▸ **Records for the exercise**
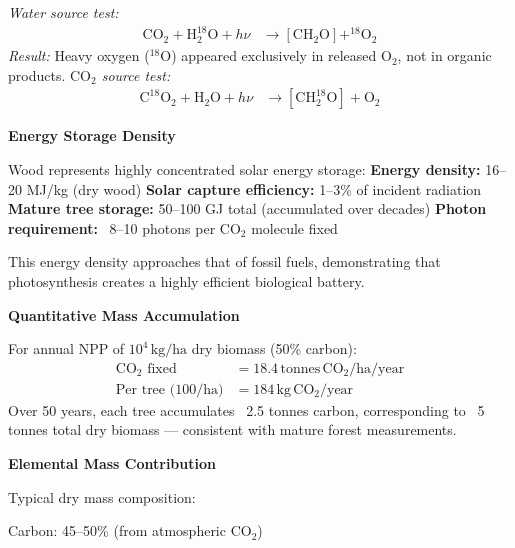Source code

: \begin{technical}
\noindent\textit{Water source test:}
\begin{align}
\mathrm{CO}_2 + \mathrm{H}_2^{18}\mathrm{O} + h\nu 
&\rightarrow [\mathrm{CH}_2\mathrm{O}] + ^{18}\mathrm{O}_2
\end{align}
\textit{Result:} Heavy oxygen ($^{18}\mathrm{O}$) appeared exclusively in released $\mathrm{O}_2$, not in organic products.
\noindent\textit{$\mathrm{CO}_2$ source test:}
\begin{align}
\mathrm{C}^{18}\mathrm{O}_2 + \mathrm{H}_2\mathrm{O} + h\nu 
&\rightarrow [\mathrm{CH}_2^{18}\mathrm{O}] + \mathrm{O}_2
\end{align}

\vspace{0.5em}
\noindent\textbf{Energy Storage Density}

\vspace{0.2em}
\noindent Wood represents highly concentrated solar energy storage: \noindent\textbf{Energy density:} 16–20 MJ/kg (dry wood) \noindent\textbf{Solar capture efficiency:} 1–3\% of incident radiation \noindent\textbf{Mature tree storage:} 50–100 GJ total (accumulated over decades) \noindent\textbf{Photon requirement:} ~8–10 photons per $\mathrm{CO}_2$ molecule fixed

\vspace{0.3em}
\noindent This energy density approaches that of fossil fuels, demonstrating that photosynthesis creates a highly efficient biological battery.

\vspace{0.5em}
\noindent\textbf{Quantitative Mass Accumulation}

\vspace{0.2em}
\noindent For annual NPP of $10^4\,\mathrm{kg/ha}$ dry biomass (50\% carbon):
\begin{align}
\text{$\mathrm{CO}_2$ fixed} &= 18.4\,\mathrm{tonnes}\,\mathrm{CO}_2/\mathrm{ha}/\mathrm{year} \\
\text{Per tree (100/ha)} &= 184\,\mathrm{kg}\,\mathrm{CO}_2/\mathrm{year}
\end{align}
Over 50 years, each tree accumulates ~2.5 tonnes carbon, corresponding to ~5 tonnes total dry biomass — consistent with mature forest measurements.

\vspace{0.5em}
\noindent\textbf{Elemental Mass Contribution}

\vspace{0.2em}
\noindent Typical dry mass composition:

\noindent Carbon: 45–50\% (from atmospheric $\mathrm{CO}_2$)


\end{technical}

▸ **What to work on**
The lines holding the string "test" are what is needed from the material above.

▸ **Task output**
\noindent\textit{Water source test:}
\noindent\textit{$\mathrm{CO}_2$ source test:}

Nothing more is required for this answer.